Source data:
* * *

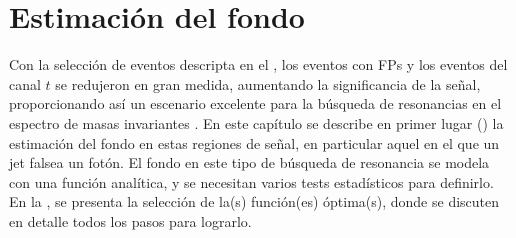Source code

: \chapter{Estimación del fondo}
\label{ch:bkg}


Con la selección de eventos descripta en el \Ch{\ref{ch:evt_selection}}, los eventos con \acp{FP} y los eventos del canal \(t\) se redujeron en gran medida, aumentando la significancia de la señal, proporcionando así un escenario excelente para la búsqueda de resonancias en el espectro de masas invariantes \myj. En este capítulo se describe en primer lugar (\Sect{\ref{sec:bkg:estimation}}) la estimación del fondo en estas regiones de señal, en particular aquel en el que un jet falsea un fotón. El fondo en este tipo de búsqueda de resonancia se modela con una función analítica, y se necesitan varios tests estadísticos para definirlo. En la \Sect{\ref{sec:bkg:modeling}}, se presenta la selección de la(s) función(es) óptima(s), donde se discuten en detalle todos los pasos para lograrlo.





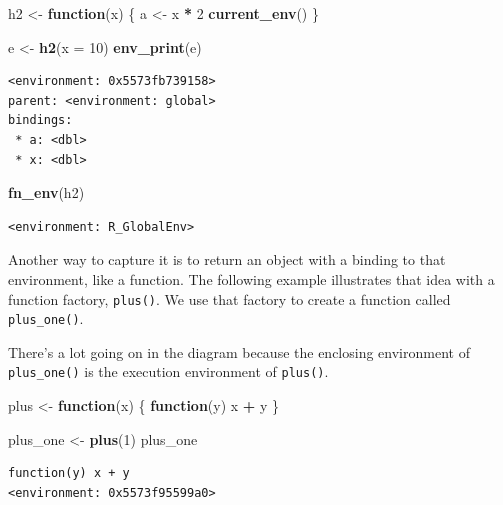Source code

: \documentclass[]{book}
\newenvironment{Shaded}{\begin{snugshade}}{\end{snugshade}}
\newcommand{\ControlFlowTok}[1]{\textcolor[rgb]{0.13,0.29,0.53}{\textbf{#1}}}
\newcommand{\DataTypeTok}[1]{\textcolor[rgb]{0.13,0.29,0.53}{#1}}
\newcommand{\DecValTok}[1]{\textcolor[rgb]{0.00,0.00,0.81}{#1}}
\newcommand{\KeywordTok}[1]{\textcolor[rgb]{0.13,0.29,0.53}{\textbf{#1}}}
\newcommand{\NormalTok}[1]{#1}
\newcommand{\OperatorTok}[1]{\textcolor[rgb]{0.81,0.36,0.00}{\textbf{#1}}}
\newcommand{\StringTok}[1]{\textcolor[rgb]{0.31,0.60,0.02}{#1}}
\theoremstyle{definition}
\theoremstyle{definition}
\theoremstyle{definition}
\theoremstyle{remark}
\begin{document}
\begin{Shaded}
\begin{Highlighting}[]
\NormalTok{h2 <-}\StringTok{ }\ControlFlowTok{function}\NormalTok{(x) \{}
\NormalTok{  a <-}\StringTok{ }\NormalTok{x }\OperatorTok{*}\StringTok{ }\DecValTok{2}
  \KeywordTok{current_env}\NormalTok{()}
\NormalTok{\}}

\NormalTok{e <-}\StringTok{ }\KeywordTok{h2}\NormalTok{(}\DataTypeTok{x =} \DecValTok{10}\NormalTok{)}
\KeywordTok{env_print}\NormalTok{(e)}
\end{Highlighting}
\end{Shaded}

\begin{verbatim}
<environment: 0x5573fb739158>
parent: <environment: global>
bindings:
 * a: <dbl>
 * x: <dbl>
\end{verbatim}

\begin{Shaded}
\begin{Highlighting}[]
\KeywordTok{fn_env}\NormalTok{(h2)}
\end{Highlighting}
\end{Shaded}

\begin{verbatim}
<environment: R_GlobalEnv>
\end{verbatim}

Another way to capture it is to return an object with a binding to that
environment, like a function. The following example illustrates that
idea with a function factory, \texttt{plus()}. We use that factory to
create a function called \texttt{plus\_one()}.

There's a lot going on in the diagram because the enclosing environment
of \texttt{plus\_one()} is the execution environment of \texttt{plus()}.

\begin{Shaded}
\begin{Highlighting}[]
\NormalTok{plus <-}\StringTok{ }\ControlFlowTok{function}\NormalTok{(x) \{}
  \ControlFlowTok{function}\NormalTok{(y) x }\OperatorTok{+}\StringTok{ }\NormalTok{y}
\NormalTok{\}}

\NormalTok{plus_one <-}\StringTok{ }\KeywordTok{plus}\NormalTok{(}\DecValTok{1}\NormalTok{)}
\NormalTok{plus_one}
\end{Highlighting}
\end{Shaded}

\begin{verbatim}
function(y) x + y
<environment: 0x5573f95599a0>
\end{verbatim}
\end{document}
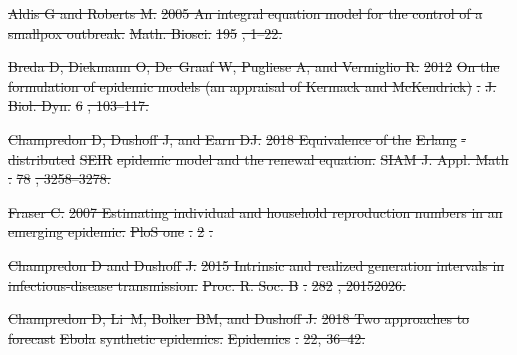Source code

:\documentclass[12pt]{article}
\providecommand{\DIFdeltex}[1]{{\protect\color{red}\sout{#1}}}                      %
\providecommand{\DIFdel}[1]{\texorpdfstring{\DIFdeltex{#1}}{}} %
\begin{document}
\DIFdel{Aldis G and Roberts M.
}%
\DIFdel{2005 An integral equation model for the control of a smallpox
  outbreak.
}%
\DIFdel{Math. Biosci.}%
\DIFdel{195}%
\DIFdel{, 1--22.
}%

\DIFdel{Breda D, Diekmann O, De~Graaf W, Pugliese A, and Vermiglio R.
}%
\DIFdel{2012 }%
\DIFdel{On the formulation of epidemic models (an appraisal of Kermack
  and McKendrick)}%
\DIFdel{.
}%
\DIFdel{J. Biol. Dyn.}%
\DIFdel{6}%
\DIFdel{, 103--117.
}%

\DIFdel{Champredon D, Dushoff J, and Earn DJ.
}%
\DIFdel{2018 Equivalence of the }%
\DIFdel{Erlang}%
\DIFdel{-distributed }%
\DIFdel{SEIR}%
\DIFdel{epidemic model
  and the renewal equation.
}%
\DIFdel{SIAM J. Appl. Math}%
\DIFdel{.
}%
\DIFdel{78}%
\DIFdel{, 3258--3278.
}%

\DIFdel{Fraser C.
}%
\DIFdel{2007 Estimating individual and household reproduction numbers in an
  emerging epidemic.
}%
\DIFdel{PloS one}%
\DIFdel{.
}%
\DIFdel{2}%
\DIFdel{.
}%

\DIFdel{Champredon D and Dushoff J.
}%
\DIFdel{2015 Intrinsic and realized generation intervals in
  infectious-disease transmission.
}%
\DIFdel{Proc. R. Soc. B}%
\DIFdel{.
}%
\DIFdel{282}%
\DIFdel{, 20152026.
}%

\DIFdel{Champredon D, Li~M, Bolker BM, and Dushoff J.
}%
\DIFdel{2018 Two approaches to forecast }%
\DIFdel{Ebola}%
\DIFdel{synthetic epidemics.
}%
\DIFdel{Epidemics}%
\DIFdel{.
}%
\DIFdel{22, 36--42.
}%
\end{document}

* * *

* TASK TO COMPLETE
All lines above that contain "with" are required in the answer.

* COMPLETED TASK
Another way to capture it is to return an object with a binding to that
idea with a function factory, \texttt{plus()}. We use that factory to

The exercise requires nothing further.